Friday, November 14, 3:30 to 5:00pm, Property: Grand Hyatt Seattle, Floor: 1st Floor/Lobby Level, Room: Portland A

Abstract

There are rising concerns over how private equity acquisitions of US hospitals and physician practices affect health care access, affordability and quality. Recent work has indicated that private equity acquisitions are associated with higher hospital charges, worsened quality of care, and potential shifts in patient mix towards patients with private insurance that provide higher reimbursement rates than patients with public insurance.
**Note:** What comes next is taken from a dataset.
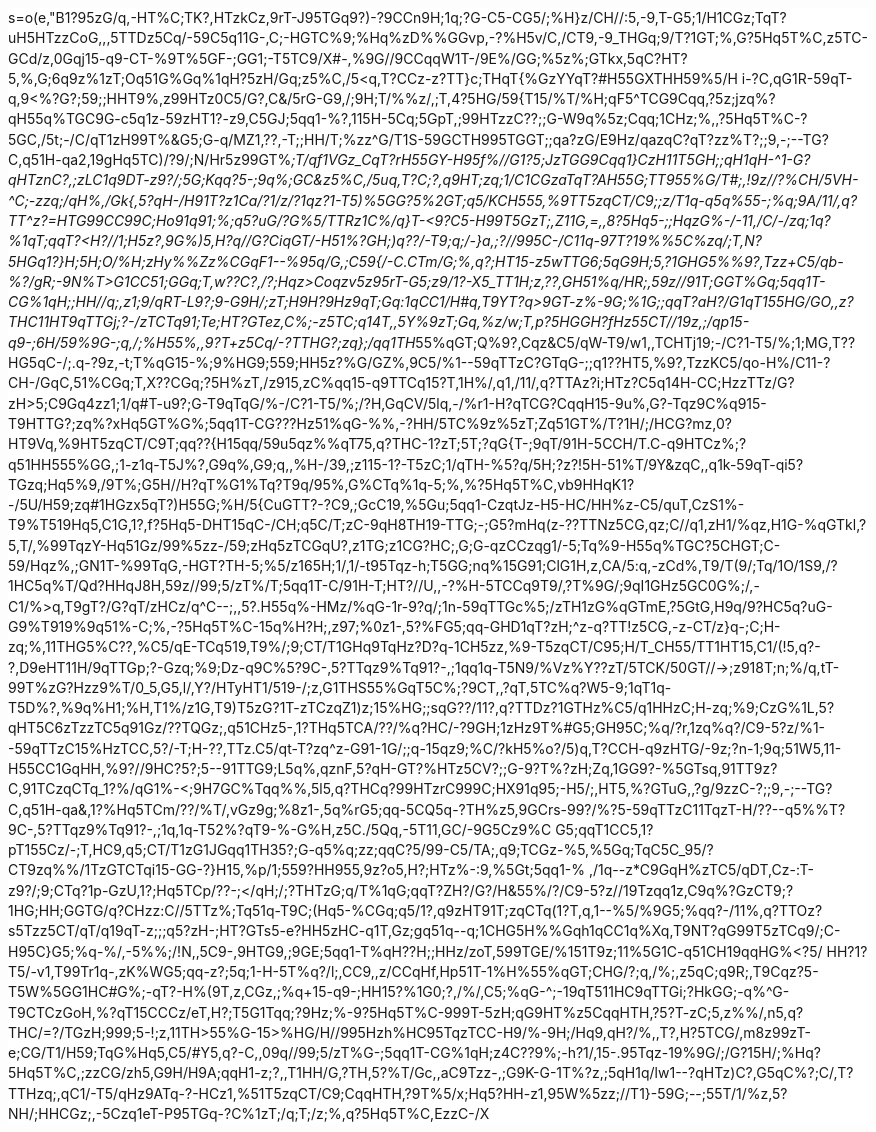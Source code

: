 s=o(e,"B1?95zG/q,-HT%C;TK?,HTzkCz,9rT-J95TGq9?)-?9CCn9H;1q;?G-C5-CG5/;%H}z/CH//:5,-9,T-G5;1/H1CGz;TqT?uH5HTzzCoG,,,5TTDz5Cq/-59C5q11G-,C;-HGTC%9;%Hq%zD%%GGvp,-?%H5v/C,/CT9,-9_THGq;9/T?1GT;%,G?5Hq5T%C,z5TC-GCd/z,0Gqj15-q9-CT-%9T%5GF-;GG1;-T5TC9/X#-,%9G//9CCqqW1T-/9E%/GG;%5z%;GTkx,5qC?HT?5,%,G;6q9z%1zT;Oq51G%Gq%1qH?5zH/Gq;z5%C,/5<q,T?CCz-z?TT}c;THqT{%GzYYqT?#H55GXTHH59%5/H i-?C,qG1R-59qT-q,9<%?G?;59;;HHT9%,z99HTz0C5/G?,C&/5rG-G9,/;9H;T/%%z/,;T,4?5HG/59{T15/%T/%H;qF5^TCG9Cqq,?5z;jzq%?qH55q%TGC9G-c5q1z-59zHT1?-z9,C5GJ;5qq1-%?,115H-5Cq;5GpT,;99HTzzC??;;G-W9q%5z;Cqq;1CHz;%,,?5Hq5T%C-?5GC,/5t;-/C/qT1zH99T%&G5;G-q/MZ1,??,-T;;HH/T;%zz^G/T1S-59GCTH995TGGT;;qa?zG/E9Hz/qazqC?qT?zz%T?;;9,-;--TG?C,q51H-qa2,19gHq5TC)/?9/;N/Hr5z99GT%*;T/qf1VGz_CqT?rH55GY-H95f%//G1?5;JzTGG9Cqq1}CzH11T5GH;;qH1qH-^1-G?qHTznC?,;zLC1q9DT-z9?/;5G;Kqq?5-;9q%;GC&z5%C,/5uq,T?C;?,q9HT;zq;1/C1CGzaTqT?AH55G;TT955%G/T#;,!9z//?%CH/5VH-^C;-zzq;/qH%,/Gk{,5?qH-/H91T?z1Ca/?1/z/?1qz?1-T5)%5GG?5%2GT;q5/KCH555,%9TT5zqCT/C9;;z/T1q-q5q%55-;%q;9A/11/,q?TT^z?=HTG99CC99C;Ho91q91;%;q5?uG/?G%5/TTRz1C%/q}T-<9?C5-H99T5GzT;,Z11G,=,,8?5Hq5-;;HqzG%-/-11,/C/-/zq;1q?%1qT;qqT?<H?//1;H5z?,9G%)5,H?q//G?CiqGT/-H51%?GH;)q??/-T9;q;/-}a,;?//995C-/C11q-97T?19%%5C%zq/;T,N?5HGq1?}H;5H;O/%H;zHy%%Zz%CGqF1--%95q/G,;C59{/-C.CTm/G;%,q?;HT15-z5wTTG6;5qG9H;5,?1GHG5%%9?,Tzz+C5/qb-%?/gR;-9N%T>G1CC51;GGq;T,w??C?,/?;Hqz>Coqzv5z95rT-G5;z9/1?-X5_TT1H;z,??,GH51%q/HR;,59z//91T;GGT%Gq;5qq1T-CG%1qH;;HH//q;,z1;9/qRT-L9?;9-G9H/;zT;H9H?9Hz9qT;Gq:1qCC1/H#q,T9YT?q>9GT-z%-9G;%1G;;qqT?aH?/G1qT155HG/GO,,z?THC11HT9qTTGj;?-/zTCTq91;Te;HT?GTez,C%;-z5TC;q14T,,5Y%9zT;Gq,%z/w;T,p?5HGGH?fHz55CT//19z,;/qp15-q9-;6H/59%9G-;q,/;%H55%,,9?T+z5Cq/-?TTHG?;zq};/qq1TH*55%qGT;Q%9?,Cqz&C5/qW-T9/w1,,TCHTj19;-/C?1-T5/%;1;MG,T??HG5qC-/;.q-?9z,-t;T%qG15-%;9%HG9;559;HH5z?%G/GZ%,9C5/%1--59qTTzC?GTqG-;;q1??HT5,%9?,TzzKC5/qo-H%/C11-?CH-/GqC,51%CGq;T,X??CGq;?5H%zT,/z915,zC%qq15-q9TTCq15?T,1H%/,q1,/11/,q?TTAz?i;HTz?C5q14H-CC;HzzTTz/G?zH>5;C9Gq4zz1;1/q#T-u9?;G-T9qTqG/%-/C?1-T5/%;/?H,GqCV/5lq,-/%r1-H?qTCG?CqqH15-9u%,G?-Tqz9C%q915-T9HTTG?;zq%?xHq5GT%G%;5qq1T-CG???Hz51%qG-%%,-?HH/5TC%9z%5zT;Zq51GT%/T?1H/;/HCG?mz,0?HT9Vq,%9HT5zqCT/C9T;qq??{H15qq/59u5qz%%qT75,q?THC-1?zT;5T;?qG{T-;9qT/91H-5CCH/T.C-q9HTCz%;?q51HH555%GG,;1-z1q-T5J%?,G9q%,G9;q,,%H-/39,;z115-1?-T5zC;1/qTH-%5?q/5H;?z?!5H-51%T/9Y&zqC,,q1k-59qT-qi5?TGzq;Hq5%9,/9T%;G5H//H?qT%G1%Tq?T9q/95%,G%CTq%1q-5;%,%?5Hq5T%C,vb9HHqK1?-/5U/H59;zq#1HGzx5qT?)H55G;%H/5{CuGTT?-?C9,;GcC19,%5Gu;5qq1-CzqtJz-H5-HC/HH%z-C5/quT,CzS1%-T9%T519Hq5,C1G,1?,f?5Hq5-DHT15qC-/CH;q5C/T;zC-9qH8TH19-TTG;-;G5?mHq(z-??TTNz5CG,qz;C//q1,zH1/%qz,H1G-%qGTkl,?5,T/,%99TqzY-Hq51Gz/99%5zz-/59;zHq5zTCGqU?,z1TG;z1CG?HC;,G;G-qzCCzqg1/-5;Tq%9-H55q%TGC?5CHGT;C-59/Hqz%,;GN1T-%99TqG,-HGT?TH-5;%5/z165H;1/,1/-t95Tqz-h;T5GG;nq%15G91;ClG1H,z,CA/5:q,-zCd%,T9/T(9/;Tq/1O/1S9,/?1HC5q%T/Qd?HHqJ8H,59z//99;5/zT%/T;5qq1T-C/91H-T;HT?//U,,-?%H-5TCCq9T9/,?T%9G/;9qI1GHz5GC0G%;/,-C1/%>q,T9gT?/G?qT/zHCz/q^C--;,,5?.H55q%-HMz/%qG-1r-9?q/;1n-59qTTGc%5;/zTH1zG%qGTmE,?5GtG,H9q/9?HC5q?uG-G9%T919%9q51%-C;%,-?5Hq5T%C-15q%H?H;,z97;%0z1-,5?%FG5;qq-GHD1qT?zH;^z-q?TT!z5CG,-z-CT/z}q-;C;H-zq;%,11THG5%C??,%<z>C5/qE-TCq519,T9%/;9;CT/T1GHq9TqHz?D?q-1CH5zz,%9-T5zqCT/C95;H/T_CH55/TT1HT15,C1/(!5,q?- ?,D9eHT11H/9qTTGp;?-Gzq;%9;Dz-q9C%5?9C-,5?TTqz9%Tq91?-,;1qq1q-T5N9/%Vz%Y??zT/5TCK/50GT//->;z918T;n;%/q,tT-99T%zG?Hzz9%T/0_5,G5,l/,Y?/HTyHT1/519-/;z,G1THS55%GqT5C%;?9CT,,?qT,5TC%q?W5-9;1qT1q-T5D%?,%9q%H1;%H,T1%/z1G,T9)T5zG?1T-zTCzqZ1)z;15%HG;;sqG??/11?,q?TTDz?1GTHz%C5/q1HHzC;H-zq;%9;CzG%1L,5?qHT5C6zTzzTC5q91Gz/??TQGz;,q51CHz5-,1?THq5TCA/??/%q?HC/-?9GH;1zHz9T%#G5;GH95C;%q/?r,1zq%q?/C9-5?z/%1--59qTTzC15%HzTCC,5?/-T;H-??,TTz.C5/qt-T?zq^z-G91-1G/;;q-15qz9;%C/?kH5%o?/5)q,T?CCH-q9zHTG/-9z;?n-1;9q;51W5,11-H55CC1GqHH,%9?//9HC?5?;5--91TTG9;L5q%,qznF,5?qH-GT?%HTz5CV?;;G-9?T%?zH;Zq,1GG9?-%5GTsq,91TT9z?C,91TCzqCTq_1?%/qG1%-<;9H7GC%Tqq%%,5l5,q?THCq?99HTzrC999C;HX91q95;-H5/;,HT5,%?GTuG,,?g/9zzC-?;;9,-;--TG?C,q51H-qa&,1?%Hq5TCm/??/%T/,vGz9g;%8z1-,5q%rG5;qq-5CQ5q-?TH%z5,9GCrs-99?/%?5-59qTTzC11TqzT-H/??--q5%%T?9C-,5?TTqz9%Tq91?-,;1q,1q-T52%?qT9-%-G%H,z5C./5Qq,-5T11,GC/-9G5Cz9%C G5;qqT1CC5,1?pT155Cz/-;T,HC9,q5;CT/T1zG1JGqq1TH35?;G-q5%q;zz;qqC?5/99-C5/TA;,q9;TCGz-%5,%5Gq;TqC5C_95/?CT9zq%%/1TzGTCTqi15-GG-?}H15,%p/1;559?HH955,9z?o5,H?;HTz%-:9,%5Gt;5qq1-% ,/1q--z*C9GqH%zTC5/qDT,Cz-:T-z9?/;9;CTq?1p-GzU,1?;Hq5TCp/??-;</qH;/;?THTzG;q/T%1qG;qqT?ZH?/G?/H&55%/?/C9-5?z//19Tzqq1z,C9q%?GzCT9;?1HG;HH;GGTG/q?CHzz:C//5TTz%;Tq51q-T9C;(Hq5-%CGq;q5/1?,q9zHT91T;zqCTq(1?T,q,1--%5/%9G5;%qq?-/11%,q?TTOz?s5Tzz5CT/qT/q19qT-z;;;q5?zH-;HT?GTs5-e?HH5zHC-q1T,Gz;gq51q--q;1CHG5H%%Gqh1qCC1q%Xq,T9NT?qG99T5zTCq9/;C-H95C}G5;%q-%/,-5%%;/!N,,5C9-,9HTG9,;9GE;5qq1-T%qH??H;;HHz/zoT,599TGE/%151T9z;11%5G1C-q51CH19qqHG%<?5/ HH?1?T5/-v1,T99Tr1q-,zK%WG5;qq-z?;5q;1-H-5T%q?/l;,CC9,,z/CCqHf,Hp51T-1%H%55%qGT;CHG/?;q,/%;,z5qC;q9R;,T9Cqz?5-T5W%5GG1HC#G%;-qT?-H%(9T,z,CGz,;%q+15-q9-;HH15?%1G0;?,/%/,C5;%qG-^;-19qT511HC9qTTGi;?HkGG;-q%^G-T9CTCzGoH,%?qT15CCCz/eT,H?;T5G1Tqq;?9Hz;%-9?5Hq5T%C-999T-5zH;qG9HT%z5CqqHTH,?5?T-zC;5,z%%/,n5,q?THC/=?/TGzH;999;5-!;z,11TH>55%G-15>%HG/H//995Hzh%HC95TqzTCC-H9/%-9H;/Hq9,qH?/%,,T?,H?5TCG/,m8z99zT-e;CG/T1/H59;TqG%Hq5,C5/#Y5,q?-C,,09q//99;5/zT%G-;5qq1T-CG%1qH;z4C??9%;-h?1/,15-.95Tqz-19%9G/;/G?15H/;%Hq?5Hq5T%C,;zzCG/zh5,G9H/H9A;qqH1-z;?,,T1HH/G,?TH,5?%T/Gc,,aC9Tzz-,;G9K-G-1T%?z,;5qH1q/lw1--?qHTz)C?,G5qC%?;C/,T?TTHzq;,qC1/-T5/qHz9ATq-?-HCz1,%51T5zqCT/C9;CqqHTH,?9T%5/x;Hq5?HH-z1,95W%5zz;//T1}-59G;--;55T/1/%z,5?NH/;HHCGz;,-5Czq1eT-P95TGq-?C%1zT;/q;T;/z;%,q?5Hq5T%C,EzzC-/X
These strategic patient mix shifts are critical to note as they may act to further exasperate well documented access disparities for patients, particularly for those with Medicaid coverage, which tends to provide the lowest reimbursement rates to providers. While some have raised policy calls for increasing the reimbursement rates of public payers, little is known about whether alternative policies levers can aid in the stabilization of financially distress hospitals, and in turn, reduce their potential risk of being acquired by private equity groups. In this study, we draw on rich data on private equity hospital acquisitions (between 2005 and 2023) to study how state Medicaid expansion adoptions affect hospitals’ risk of being acquired by private equity groups. Preliminary difference in difference results, which draw on methods that are robust to potential heterogenous treatment effects, suggest that state Medicaid expansion adoption is associated with a significant, and economically meaningful, decrease in hospitals’ risk of being acquired by private equity groups. Sources of potential policy effect heterogeneities across different types of hospitals, with different levels of financial vulnerabilities, are also explored.